In the records below, find the lines that include the string "transactions" and report how many there are, nothing else.

*** Given records ***

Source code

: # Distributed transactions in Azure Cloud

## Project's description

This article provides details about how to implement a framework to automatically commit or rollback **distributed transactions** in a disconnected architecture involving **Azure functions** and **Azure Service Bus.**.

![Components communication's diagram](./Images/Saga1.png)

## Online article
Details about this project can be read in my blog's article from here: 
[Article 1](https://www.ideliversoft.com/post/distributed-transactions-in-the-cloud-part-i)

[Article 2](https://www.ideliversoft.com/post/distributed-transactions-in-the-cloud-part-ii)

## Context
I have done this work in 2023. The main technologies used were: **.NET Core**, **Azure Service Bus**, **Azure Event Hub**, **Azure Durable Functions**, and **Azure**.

*** End of Given records ***
*** Given records ***

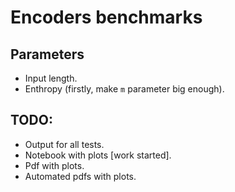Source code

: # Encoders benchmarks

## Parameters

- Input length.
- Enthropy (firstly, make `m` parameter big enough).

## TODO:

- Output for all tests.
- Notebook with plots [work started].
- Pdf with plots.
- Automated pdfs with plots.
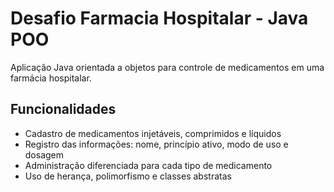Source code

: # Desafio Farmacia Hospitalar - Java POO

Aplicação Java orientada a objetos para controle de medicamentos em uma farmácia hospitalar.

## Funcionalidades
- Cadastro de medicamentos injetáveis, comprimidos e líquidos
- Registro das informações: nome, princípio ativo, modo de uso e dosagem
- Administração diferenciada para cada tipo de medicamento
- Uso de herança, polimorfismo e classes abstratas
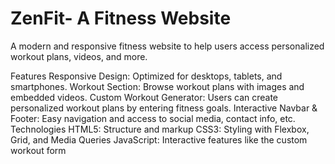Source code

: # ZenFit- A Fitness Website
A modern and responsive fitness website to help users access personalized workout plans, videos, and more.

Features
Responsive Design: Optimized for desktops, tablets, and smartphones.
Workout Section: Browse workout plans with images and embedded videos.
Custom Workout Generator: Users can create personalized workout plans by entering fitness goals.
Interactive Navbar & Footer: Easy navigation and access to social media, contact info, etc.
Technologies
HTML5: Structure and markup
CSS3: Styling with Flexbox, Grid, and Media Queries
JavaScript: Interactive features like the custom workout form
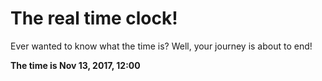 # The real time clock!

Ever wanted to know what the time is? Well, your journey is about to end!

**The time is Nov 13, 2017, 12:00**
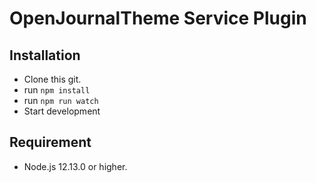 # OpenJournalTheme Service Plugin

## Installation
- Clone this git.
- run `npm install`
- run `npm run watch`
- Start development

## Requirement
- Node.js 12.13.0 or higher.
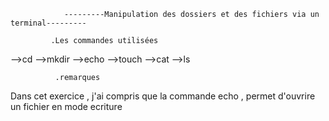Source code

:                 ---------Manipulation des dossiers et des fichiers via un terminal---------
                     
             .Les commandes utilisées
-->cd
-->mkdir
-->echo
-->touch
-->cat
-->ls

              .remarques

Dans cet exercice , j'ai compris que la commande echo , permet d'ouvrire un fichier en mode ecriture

*** End of Given records ***

### Answer to this exercise
4